Your assignment
Please copy every record below exactly, leaving out the pictures.
==== Dataset records
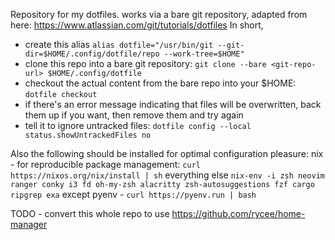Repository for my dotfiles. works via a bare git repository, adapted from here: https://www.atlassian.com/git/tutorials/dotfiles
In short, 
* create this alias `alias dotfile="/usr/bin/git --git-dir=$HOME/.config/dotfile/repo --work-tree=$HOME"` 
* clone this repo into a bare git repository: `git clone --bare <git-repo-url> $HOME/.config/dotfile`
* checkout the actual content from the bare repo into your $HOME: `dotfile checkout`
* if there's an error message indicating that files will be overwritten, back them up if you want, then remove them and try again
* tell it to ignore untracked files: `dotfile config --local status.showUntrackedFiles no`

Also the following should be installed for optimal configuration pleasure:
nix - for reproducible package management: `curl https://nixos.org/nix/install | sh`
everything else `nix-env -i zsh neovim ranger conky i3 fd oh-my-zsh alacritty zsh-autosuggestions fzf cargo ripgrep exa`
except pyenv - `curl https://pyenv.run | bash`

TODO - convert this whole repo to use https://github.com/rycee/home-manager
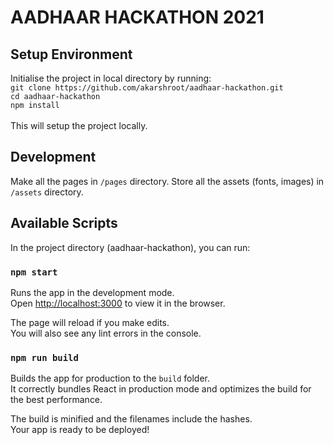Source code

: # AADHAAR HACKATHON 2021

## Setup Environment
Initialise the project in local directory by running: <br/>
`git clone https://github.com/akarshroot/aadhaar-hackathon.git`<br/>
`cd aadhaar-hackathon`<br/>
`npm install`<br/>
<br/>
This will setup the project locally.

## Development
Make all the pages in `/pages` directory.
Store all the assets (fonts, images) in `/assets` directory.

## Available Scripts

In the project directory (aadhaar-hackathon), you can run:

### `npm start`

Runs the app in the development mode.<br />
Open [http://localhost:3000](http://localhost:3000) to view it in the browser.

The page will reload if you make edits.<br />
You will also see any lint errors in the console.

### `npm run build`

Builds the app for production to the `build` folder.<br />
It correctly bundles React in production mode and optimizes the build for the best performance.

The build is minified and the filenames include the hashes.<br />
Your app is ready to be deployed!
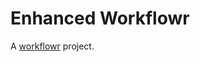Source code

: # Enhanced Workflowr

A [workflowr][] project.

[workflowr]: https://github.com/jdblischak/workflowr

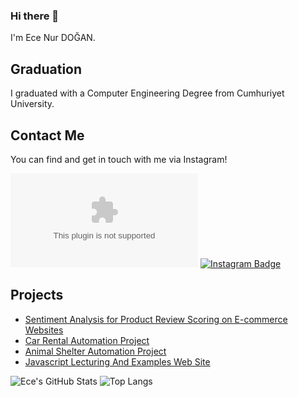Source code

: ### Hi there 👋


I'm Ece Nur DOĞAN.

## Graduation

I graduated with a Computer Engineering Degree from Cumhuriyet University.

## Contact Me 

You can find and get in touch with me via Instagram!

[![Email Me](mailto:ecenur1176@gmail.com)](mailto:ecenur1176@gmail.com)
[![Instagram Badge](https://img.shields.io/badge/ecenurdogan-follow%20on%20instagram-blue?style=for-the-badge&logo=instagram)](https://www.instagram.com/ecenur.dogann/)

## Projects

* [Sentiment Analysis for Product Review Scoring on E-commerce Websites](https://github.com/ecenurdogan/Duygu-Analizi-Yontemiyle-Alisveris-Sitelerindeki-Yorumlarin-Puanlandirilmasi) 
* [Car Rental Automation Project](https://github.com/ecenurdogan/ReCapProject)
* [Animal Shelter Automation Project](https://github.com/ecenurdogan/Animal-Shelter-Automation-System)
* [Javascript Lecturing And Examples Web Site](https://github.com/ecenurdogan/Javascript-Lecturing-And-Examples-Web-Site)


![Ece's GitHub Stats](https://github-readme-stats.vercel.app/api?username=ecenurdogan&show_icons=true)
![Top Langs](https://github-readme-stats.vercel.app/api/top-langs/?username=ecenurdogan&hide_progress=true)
========
Result of this exercise
Repository for my dotfiles. works via a bare git repository, adapted from here: https://www.atlassian.com/git/tutorials/dotfiles
In short, 
* create this alias `alias dotfile="/usr/bin/git --git-dir=$HOME/.config/dotfile/repo --work-tree=$HOME"` 
* clone this repo into a bare git repository: `git clone --bare <git-repo-url> $HOME/.config/dotfile`
* checkout the actual content from the bare repo into your $HOME: `dotfile checkout`
* if there's an error message indicating that files will be overwritten, back them up if you want, then remove them and try again
* tell it to ignore untracked files: `dotfile config --local status.showUntrackedFiles no`

Also the following should be installed for optimal configuration pleasure:
nix - for reproducible package management: `curl https://nixos.org/nix/install | sh`
everything else `nix-env -i zsh neovim ranger conky i3 fd oh-my-zsh alacritty zsh-autosuggestions fzf cargo ripgrep exa`
except pyenv - `curl https://pyenv.run | bash`

TODO - convert this whole repo to use https://github.com/rycee/home-manager
Source code

: # AADHAAR HACKATHON 2021

## Setup Environment
Initialise the project in local directory by running: <br/>
`git clone https://github.com/akarshroot/aadhaar-hackathon.git`<br/>
`cd aadhaar-hackathon`<br/>
`npm install`<br/>
<br/>
This will setup the project locally.

## Development
Make all the pages in `/pages` directory.
Store all the assets (fonts, images) in `/assets` directory.

## Available Scripts

In the project directory (aadhaar-hackathon), you can run:

### `npm start`

Runs the app in the development mode.<br />
Open [http://localhost:3000](http://localhost:3000) to view it in the browser.

The page will reload if you make edits.<br />
You will also see any lint errors in the console.

### `npm run build`

Builds the app for production to the `build` folder.<br />
It correctly bundles React in production mode and optimizes the build for the best performance.

The build is minified and the filenames include the hashes.<br />
Your app is ready to be deployed!
Source code

: # Enhanced Workflowr

A [workflowr][] project.

[workflowr]: https://github.com/jdblischak/workflowr

Source code

: ### Hi there 👋


I'm Ece Nur DOĞAN.

## Graduation

I graduated with a Computer Engineering Degree from Cumhuriyet University.

## Contact Me 

You can find and get in touch with me via Instagram!

[![Email Me](mailto:ecenur1176@gmail.com)](mailto:ecenur1176@gmail.com)
[![Instagram Badge](https://img.shields.io/badge/ecenurdogan-follow%20on%20instagram-blue?style=for-the-badge&logo=instagram)](https://www.instagram.com/ecenur.dogann/)

## Projects

* [Sentiment Analysis for Product Review Scoring on E-commerce Websites](https://github.com/ecenurdogan/Duygu-Analizi-Yontemiyle-Alisveris-Sitelerindeki-Yorumlarin-Puanlandirilmasi) 
* [Car Rental Automation Project](https://github.com/ecenurdogan/ReCapProject)
* [Animal Shelter Automation Project](https://github.com/ecenurdogan/Animal-Shelter-Automation-System)
* [Javascript Lecturing And Examples Web Site](https://github.com/ecenurdogan/Javascript-Lecturing-And-Examples-Web-Site)


![Ece's GitHub Stats](https://github-readme-stats.vercel.app/api?username=ecenurdogan&show_icons=true)
![Top Langs](https://github-readme-stats.vercel.app/api/top-langs/?username=ecenurdogan&hide_progress=true)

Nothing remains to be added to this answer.